However, City Attorney Dirk Nelson is recommending the council approve an emergency temporary moratorium on vacation rental use so the city can evaluate any resident-led charge to change or repeal the code change. If the vacation rental ordinance is approved and no moratorium is passed, the change will take effect July 1.

Current code requires a 500-foot separation between vacation rental units. The new code, which is part of the new Land Use and Development Code, caps vacation rentals at 5 percent in the two established neighborhoods – one in the downtown area, and the other along West Second and West Third avenues – with up to two rentals per street segment. It would allow up to 35 in the downtown neighborhood and 28 on the avenues.

The second rental would have to obtain a conditional-use permit. Residents who apply for a second vacation rental on their street segment must be the primary resident of the property and use the vacation rental part-time. The street segment must have more than five homes facing the street.

Vacation rentals could be located next to each other in mixed-use residential buildings if the applicant shows he or she has distributed local contact information for the vacation rental to all unit owners and tenants in the building.

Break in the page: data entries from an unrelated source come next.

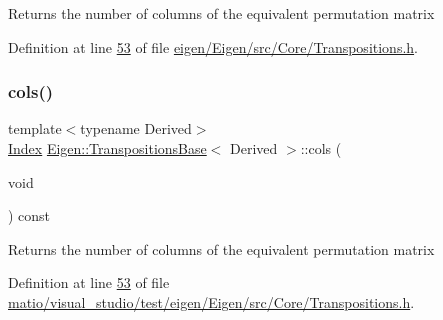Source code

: \begin{DoxyReturn}{Returns}
the number of columns of the equivalent permutation matrix 
\end{DoxyReturn}


Definition at line \hyperlink{eigen_2_eigen_2src_2_core_2_transpositions_8h_source_l00053}{53} of file \hyperlink{eigen_2_eigen_2src_2_core_2_transpositions_8h_source}{eigen/\+Eigen/src/\+Core/\+Transpositions.\+h}.

\mbox{\label{class_eigen_1_1_transpositions_base_acb6f58081640839bd4102b75bdeec562}} 
\subsubsection{\texorpdfstring{cols()}{cols()}\hspace{0.1cm}{\footnotesize\ttfamily [2/2]}}
{\footnotesize\ttfamily template$<$typename Derived$>$ \\
\hyperlink{class_eigen_1_1_transpositions_base_a3f5f06118b419e8e6ccbe49ed5b4c91f}{Index} \hyperlink{class_eigen_1_1_transpositions_base}{Eigen\+::\+Transpositions\+Base}$<$ Derived $>$\+::cols (\begin{DoxyParamCaption}\item[{void}]{ }\end{DoxyParamCaption}) const\hspace{0.3cm}{\ttfamily [inline]}}

\begin{DoxyReturn}{Returns}
the number of columns of the equivalent permutation matrix 
\end{DoxyReturn}


Definition at line \hyperlink{matio_2visual__studio_2test_2eigen_2_eigen_2src_2_core_2_transpositions_8h_source_l00053}{53} of file \hyperlink{matio_2visual__studio_2test_2eigen_2_eigen_2src_2_core_2_transpositions_8h_source}{matio/visual\+\_\+studio/test/eigen/\+Eigen/src/\+Core/\+Transpositions.\+h}.

\mbox{\label{class_eigen_1_1_transpositions_base_a90acc796341b4627882705d1099e593d}} 
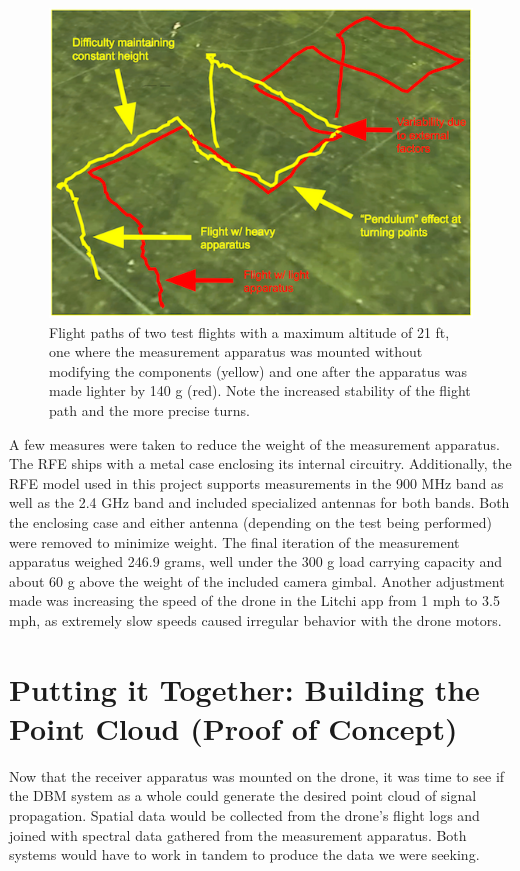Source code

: \documentclass[pageno]{jpaper}
\begin{document}
 \begin{figure}[h]
 	\caption[Comparison of light paths with heavy and light apparatus]{Flight paths of two test flights with a maximum altitude of 21 ft, one where the measurement apparatus was mounted without modifying the components (yellow) and one after the apparatus was made lighter by 140 g (red). Note the increased stability of the flight path and the more precise turns. }
 	\includegraphics{performance_comparison}
 	\centering
 \end{figure}
 
 A few measures were taken to reduce the weight of the measurement apparatus. The RFE ships with a metal case enclosing its internal circuitry. Additionally, the RFE model used in this project supports measurements in the 900 MHz band as well as the 2.4 GHz band and included specialized antennas for both bands. Both the enclosing case and either antenna (depending on the test being performed) were removed to minimize weight. The final iteration of the measurement apparatus weighed 246.9 grams, well under the 300 g load carrying capacity and about 60 g above the weight of the included camera gimbal. Another adjustment made was increasing the speed of the drone in the Litchi app from 1 mph to 3.5 mph, as extremely slow speeds caused irregular behavior with the drone motors.
 
 \section{Putting it Together: Building the Point Cloud (Proof of Concept)}
Now that the receiver apparatus was mounted on the drone, it was time to see if the DBM system as a whole could generate the desired point cloud of signal propagation. Spatial data would be collected from the drone's flight logs and joined with spectral data gathered from the measurement apparatus. Both systems would have to work in tandem to produce the data we were seeking. 
\end{document}
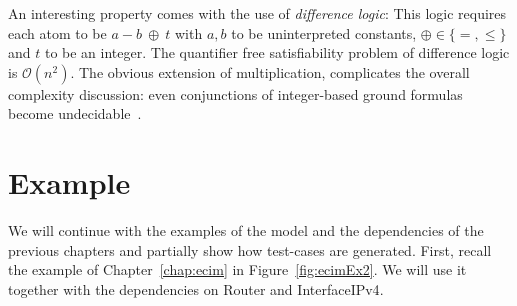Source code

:An interesting property comes with the use of \emph{difference logic}: This logic requires each atom to be $a - b\ \oplus\ t$ with $a,b$ to be uninterpreted constants, $\oplus \in \{ =, \leq\}$ and $t$ to be an integer. The quantifier free satisfiability problem of difference logic is $\mathcal{O}(n^2)$. The obvious extension of multiplication, complicates the overall complexity discussion: even conjunctions of integer-based ground formulas become undecidable~\cite{smt-book}.

\section{Example}\label{sec:example}

We will continue with the examples of the model and the dependencies of the previous chapters and partially show how test-cases are generated. First, recall the example of Chapter~\ref{chap:ecim} in Figure~\ref{fig:ecimEx2}. We will use it together with the dependencies on \textsf{Router} and \textsf{InterfaceIPv4}.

Nelson’s memo to the City Council said that a possible citizen-initiated referendum, which has to start within 30 days of the council’s final vote, would suspend the ordinance from taking effect and could eventually repeal the ordinance. Residents could also propose their own ordinance through an initiative, or do both. Both referendums and initiatives go to a citywide vote.

“The city would certainly argue that the removal of the vacation rentals as an allowed use by the suspension of the new regulations would in effect prohibit those uses under the Land Use Development Code,” Nelson wrote. “But it is fair to say that the filing of a referendum would create a good deal of uncertainty regarding the creation of new vacation rental uses in the city prior to the completion of the referendum process.”

There’s also the possibility that a referendum could pass and an initiative could fail, leaving no vacation rental code at all.

The meeting is being held in the Smith Chambers of City Hall at 949 East Second Ave.